▶ [Try it]:
Scan the listing below for the word "Natacha" and state how many lines hold it. Write nothing but the number.

▶ [Supplied data]:
# # # #

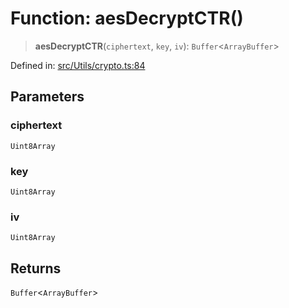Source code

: # Function: aesDecryptCTR()

> **aesDecryptCTR**(`ciphertext`, `key`, `iv`): `Buffer`\<`ArrayBuffer`\>

Defined in: [src/Utils/crypto.ts:84](https://github.com/Fokusdotid/Baileys/blob/039f28db78950e3bac7c407f144ea390dcdf207d/src/Utils/crypto.ts#L84)

## Parameters

### ciphertext

`Uint8Array`

### key

`Uint8Array`

### iv

`Uint8Array`

## Returns

`Buffer`\<`ArrayBuffer`\>

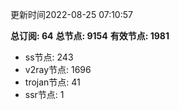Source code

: 更新时间2022-08-25 07:10:57

**总订阅: 64**
**总节点: 9154**
**有效节点: 1981**
- ss节点: 243
- v2ray节点: 1696
- trojan节点: 41
- ssr节点: 1
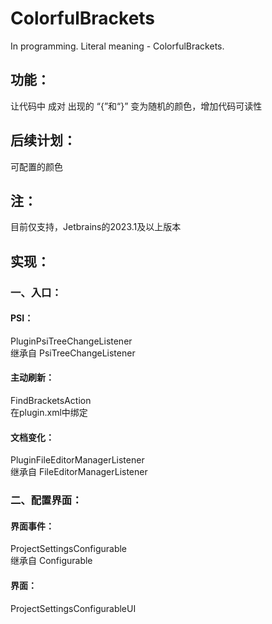 # ColorfulBrackets
In programming. Literal meaning - ColorfulBrackets.
## 功能：
让代码中 成对 出现的 “{”和“}” 变为随机的颜色，增加代码可读性
## 后续计划：
可配置的颜色
## 注：
目前仅支持，Jetbrains的2023.1及以上版本

## 实现：
###  一、入口：
#### PSI：
PluginPsiTreeChangeListener
<br>继承自 PsiTreeChangeListener
#### 主动刷新：
FindBracketsAction
<br>在plugin.xml中绑定
#### 文档变化：
PluginFileEditorManagerListener
<br>继承自 FileEditorManagerListener
### 二、配置界面：
#### 界面事件：
ProjectSettingsConfigurable
<br>继承自 Configurable
#### 界面：
ProjectSettingsConfigurableUI
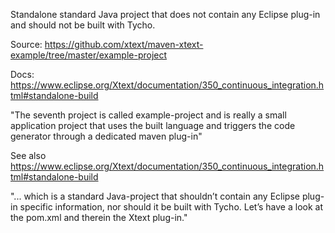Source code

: Standalone standard Java project that does not contain any Eclipse
plug-in and should not be built with Tycho.

Source: https://github.com/xtext/maven-xtext-example/tree/master/example-project

Docs: https://www.eclipse.org/Xtext/documentation/350_continuous_integration.html#standalone-build

"The seventh project is called example-project and is really a small
application project that uses the built language and triggers the code
generator through a dedicated maven plug-in"

See also https://www.eclipse.org/Xtext/documentation/350_continuous_integration.html#standalone-build

"... which is a standard Java-project that shouldn’t contain any
Eclipse plug-in specific information, nor should it be built with
Tycho. Let’s have a look at the pom.xml and therein the Xtext
plug-in."
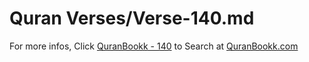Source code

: # Quran Verses/Verse-140.md 

For more infos, Click [QuranBookk - 140](https://www.quranbookk.com/quran/search?q=140) to Search at [QuranBookk.com](http://quranbookk.com/)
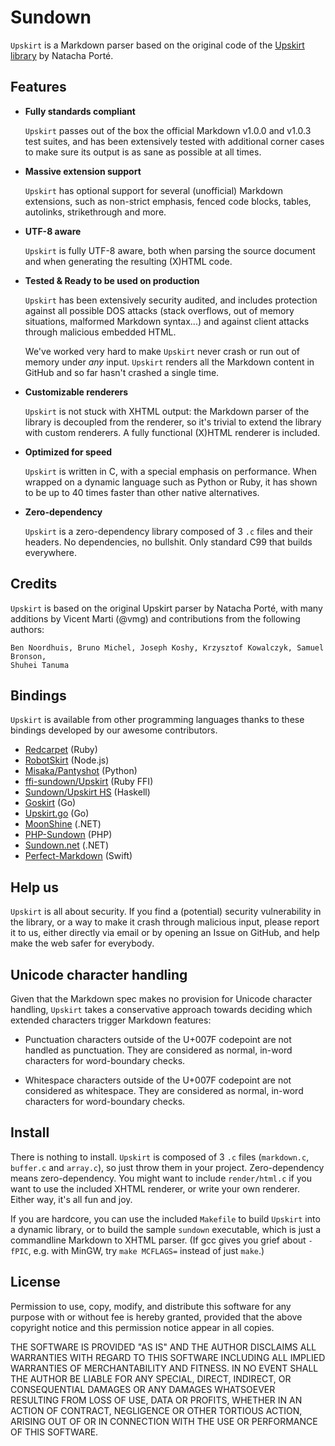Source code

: Sundown
=======

`Upskirt` is a Markdown parser based on the original code of the
[Upskirt library](http://fossil.instinctive.eu/libupskirt/index) by Natacha Porté.

Features
--------

*	**Fully standards compliant**

	`Upskirt` passes out of the box the official Markdown v1.0.0 and v1.0.3
	test suites, and has been extensively tested with additional corner cases
	to make sure its output is as sane as possible at all times.

*	**Massive extension support**

	`Upskirt` has optional support for several (unofficial) Markdown extensions,
	such as non-strict emphasis, fenced code blocks, tables, autolinks,
	strikethrough and more.

*	**UTF-8 aware**

	`Upskirt` is fully UTF-8 aware, both when parsing the source document and when
	generating the resulting (X)HTML code.

*	**Tested & Ready to be used on production**

	`Upskirt` has been extensively security audited, and includes protection against
	all possible DOS attacks (stack overflows, out of memory situations, malformed
	Markdown syntax...) and against client attacks through malicious embedded HTML.

	We've worked very hard to make `Upskirt` never crash or run out of memory
	under *any* input. `Upskirt` renders all the Markdown content in GitHub and so
	far hasn't crashed a single time.

*	**Customizable renderers**

	`Upskirt` is not stuck with XHTML output: the Markdown parser of the library
	is decoupled from the renderer, so it's trivial to extend the library with
	custom renderers. A fully functional (X)HTML renderer is included.

*	**Optimized for speed**

	`Upskirt` is written in C, with a special emphasis on performance. When wrapped
	on a dynamic language such as Python or Ruby, it has shown to be up to 40
	times faster than other native alternatives.

*	**Zero-dependency**

	`Upskirt` is a zero-dependency library composed of 3 `.c` files and their headers.
	No dependencies, no bullshit. Only standard C99 that builds everywhere.

Credits
-------

`Upskirt` is based on the original Upskirt parser by Natacha Porté, with many additions
by Vicent Marti (@vmg) and contributions from the following authors:

	Ben Noordhuis, Bruno Michel, Joseph Koshy, Krzysztof Kowalczyk, Samuel Bronson,
	Shuhei Tanuma

Bindings
--------

`Upskirt` is available from other programming languages thanks to these bindings developed
by our awesome contributors.

- [Redcarpet](https://github.com/vmg/redcarpet) (Ruby)
- [RobotSkirt](https://github.com/benmills/robotskirt) (Node.js)
- [Misaka/Pantyshot](https://github.com/FSX/misaka) (Python)
- [ffi-sundown/Upskirt](https://github.com/postmodern/ffi-sundown) (Ruby FFI)
- [Sundown/Upskirt HS](https://github.com/bitonic/sundown) (Haskell)
- [Goskirt](https://github.com/madari/goskirt) (Go)
- [Upskirt.go](https://github.com/buu700/upskirt.go) (Go)
- [MoonShine](https://github.com/brandonc/moonshine) (.NET)
- [PHP-Sundown](https://github.com/chobie/php-sundown) (PHP)
- [Sundown.net](https://github.com/txdv/sundown.net) (.NET)
- [Perfect-Markdown](https://github.com/PerfectlySoft/Perfect-Markdown) (Swift)

Help us
-------

`Upskirt` is all about security. If you find a (potential) security vulnerability in the
library, or a way to make it crash through malicious input, please report it to us,
either directly via email or by opening an Issue on GitHub, and help make the web safer
for everybody.

Unicode character handling
--------------------------

Given that the Markdown spec makes no provision for Unicode character handling, `Upskirt`
takes a conservative approach towards deciding which extended characters trigger Markdown
features:

*	Punctuation characters outside of the U+007F codepoint are not handled as punctuation.
	They are considered as normal, in-word characters for word-boundary checks.

*	Whitespace characters outside of the U+007F codepoint are not considered as
	whitespace. They are considered as normal, in-word characters for word-boundary checks.

Install
-------

There is nothing to install. `Upskirt` is composed of 3 `.c` files (`markdown.c`,
`buffer.c` and `array.c`), so just throw them in your project. Zero-dependency means
zero-dependency. You might want to include `render/html.c` if you want to use the
included XHTML renderer, or write your own renderer. Either way, it's all fun and joy.

If you are hardcore, you can use the included `Makefile` to build `Upskirt` into a dynamic
library, or to build the sample `sundown` executable, which is just a commandline
Markdown to XHTML parser. (If gcc gives you grief about `-fPIC`, e.g. with MinGW, try
`make MCFLAGS=` instead of just `make`.)

License
-------

Permission to use, copy, modify, and distribute this software for any
purpose with or without fee is hereby granted, provided that the above
copyright notice and this permission notice appear in all copies.

THE SOFTWARE IS PROVIDED "AS IS" AND THE AUTHOR DISCLAIMS ALL WARRANTIES
WITH REGARD TO THIS SOFTWARE INCLUDING ALL IMPLIED WARRANTIES OF
MERCHANTABILITY AND FITNESS. IN NO EVENT SHALL THE AUTHOR BE LIABLE FOR
ANY SPECIAL, DIRECT, INDIRECT, OR CONSEQUENTIAL DAMAGES OR ANY DAMAGES
WHATSOEVER RESULTING FROM LOSS OF USE, DATA OR PROFITS, WHETHER IN AN
ACTION OF CONTRACT, NEGLIGENCE OR OTHER TORTIOUS ACTION, ARISING OUT OF
OR IN CONNECTION WITH THE USE OR PERFORMANCE OF THIS SOFTWARE.

<!-- Local Variables: -->
<!-- fill-column: 89 -->
<!-- End: -->
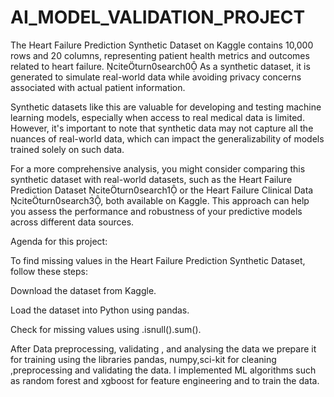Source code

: # AI_MODEL_VALIDATION_PROJECT

The Heart Failure Prediction Synthetic Dataset on Kaggle contains 10,000 rows and 20 columns, representing patient health metrics and outcomes related to heart failure. citeturn0search0 As a synthetic dataset, it is generated to simulate real-world data while avoiding privacy concerns associated with actual patient information.

Synthetic datasets like this are valuable for developing and testing machine learning models, especially when access to real medical data is limited. However, it's important to note that synthetic data may not capture all the nuances of real-world data, which can impact the generalizability of models trained solely on such data.

For a more comprehensive analysis, you might consider comparing this synthetic dataset with real-world datasets, such as the Heart Failure Prediction Dataset citeturn0search1 or the Heart Failure Clinical Data citeturn0search3, both available on Kaggle. This approach can help you assess the performance and robustness of your predictive models across different data sources. 

Agenda for this project:

To find missing values in the Heart Failure Prediction Synthetic Dataset, follow these steps:

Download the dataset from Kaggle.

Load the dataset into Python using pandas.

Check for missing values using .isnull().sum().

After Data preprocessing, validating , and analysing the data we prepare it for training using the libraries pandas, numpy,sci-kit for cleaning ,preprocessing and validating the data.
I implemented ML algorithms such as random forest and xgboost for feature engineering and to train the data.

# # # #

▶ [The completed task]:
2